Could Google Monopolize Human Knowledge?
As Microsoft Backs Away From Digitizing Old Texts, Some Worry One
Source Could Privatize It All
By GREGORY M. LAMB
CAMBRIDGE, Mass.
July 12, 2008
Should a single company be left in charge of putting all of the
world's books online?
An impressive list of world-class libraries and book publishers don't
seem to mind. In 2004, they signed on as partners with Google, the
Internet search and advertising colossus based in Mountain View,
Calif.
Yet some observers have strong concerns about Google Book Search and
how the collected thinking of human history will be accessed in the
future.
Those anxieties rose late last month when Microsoft announced that it
was withdrawing from a rival book-scanning project headed by the
nonprofit Internet Archive (archive.org).
About 750,000 books and 80 million journal articles scanned by
Microsoft were removed from its servers, but many remain accessible
elsewhere, including on servers maintained by the Internet Archive,
which has about 440,000 books online.
Microsoft, which said it still intends to give publishers digital
copies of their scanned books, may have made a rational business
decision from its perspective.
But the sudden shift also showed how vulnerable a digitizing project
is when it relies on a for-profit company, says Brewster Kahle,
executive director of the Internet Archive.
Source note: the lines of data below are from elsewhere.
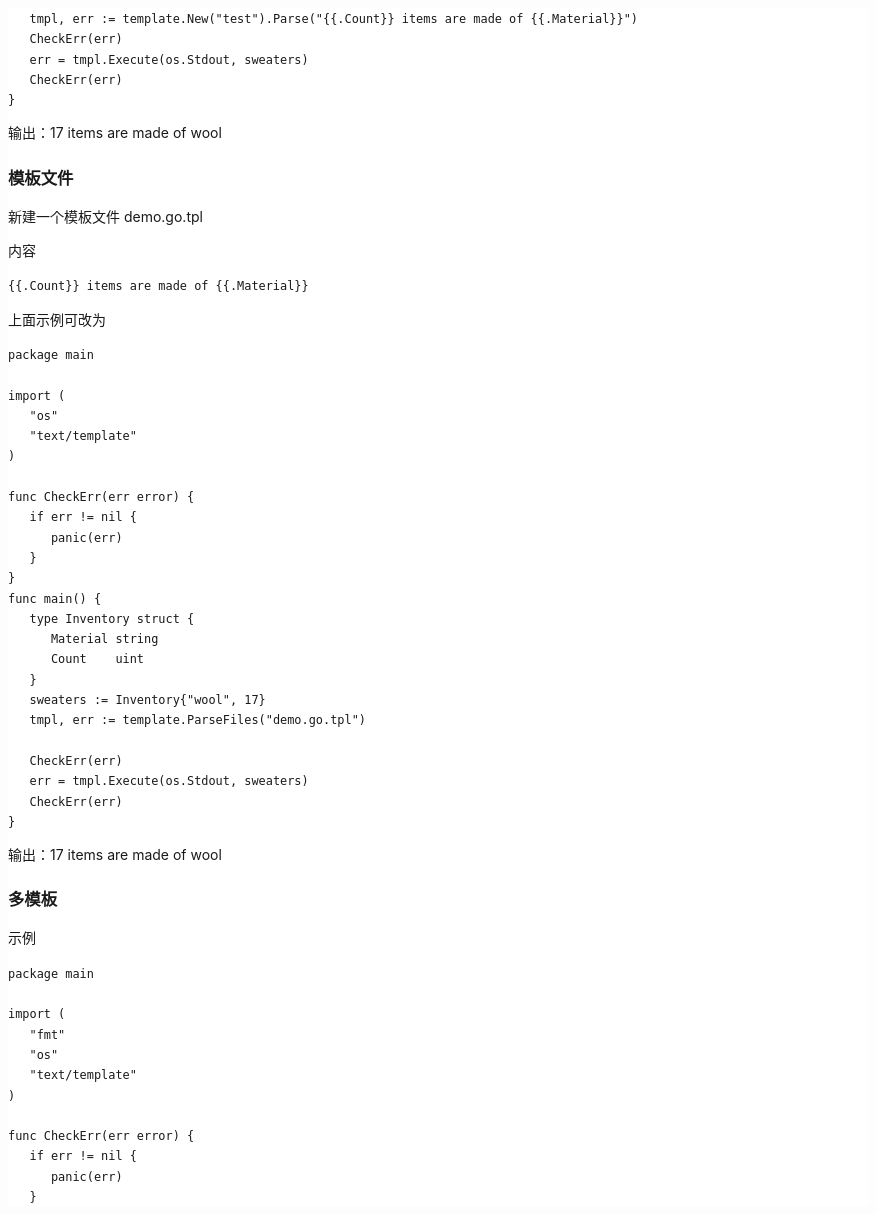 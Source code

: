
 ```
   tmpl, err := template.New("test").Parse("{{.Count}} items are made of {{.Material}}")
   CheckErr(err)
   err = tmpl.Execute(os.Stdout, sweaters)
   CheckErr(err)
}
```

输出：17 items are made of wool

### 模板文件

新建一个模板文件 demo.go.tpl

内容

```
{{.Count}} items are made of {{.Material}}
```

上面示例可改为

```
package main

import (
   "os"
   "text/template"
)

func CheckErr(err error) {
   if err != nil {
      panic(err)
   }
}
func main() {
   type Inventory struct {
      Material string
      Count    uint
   }
   sweaters := Inventory{"wool", 17}
   tmpl, err := template.ParseFiles("demo.go.tpl")

   CheckErr(err)
   err = tmpl.Execute(os.Stdout, sweaters)
   CheckErr(err)
}
```

输出：17 items are made of wool

### 多模板

示例

```
package main

import (
   "fmt"
   "os"
   "text/template"
)

func CheckErr(err error) {
   if err != nil {
      panic(err)
   }
```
Nothing would stop Google
from also suddenly shutting down its online book effort or limiting
access to it, he says.
If money gets tight, "there's a meeting behind closed doors, and
there's a notice put on the Web site that it's shut down," he says.
"That's what happens."
Internet access to books is becoming more important, some observers
say, as portable book readers, such as Amazon's Kindle, become more
common and as more people expect to find all their reading needs
online.
"I wouldn't say Google is 100 percent of the digital book world, but
it's getting near 90 percent," says Siva Vaidhyanathan, a cultural
historian and media scholar at the University of Virginia, who writes
a blog called "The Googlization of Everything."
Internet Archive has funds to scan 1,000 books per day through the end
of the year, Kahle says, including those at the Library of Congress.
He's exploring new partnerships that would allow the project to
continue into 2009 and beyond.
"It's not the end," he says, but he concedes that now would be a great
time for the next Andrew Carnegie -- the 19th-century industrialist
turned library-building philanthropist -- to step forward and leave
his or her own legacy by financing an open, nonprofit, worldwide
digital library.
"The best works of humankind are not on the Net yet," he says.
Google has partnered with more than two dozen libraries, including
those at Harvard, Stanford, Oxford and Princeton universities and the
New York Public Library. The company uses what amounts to a VIP
library card -- taking books on loan, scanning them, and then
returning them to the library unharmed, says Jon Orwant, engineering
manager of Google Book Search. The digitization costs the libraries
nothing.
In a separate deal with book publishers, Google scans new books with a
less gentile approach. The spines are chopped off and the pages fed
through an optical scanner.
Google won't say how many books it has scanned so far, but it's
certainly in the millions. The company estimates there may be more
than 100 million book titles in the world today.
So far, Google isn't aggressively trying to make money off its book
pages, though a few ads and links to buy hard copies from the
publisher do appear. Keeping users inside Google's online "universe"
seems to be the company's long-term motive.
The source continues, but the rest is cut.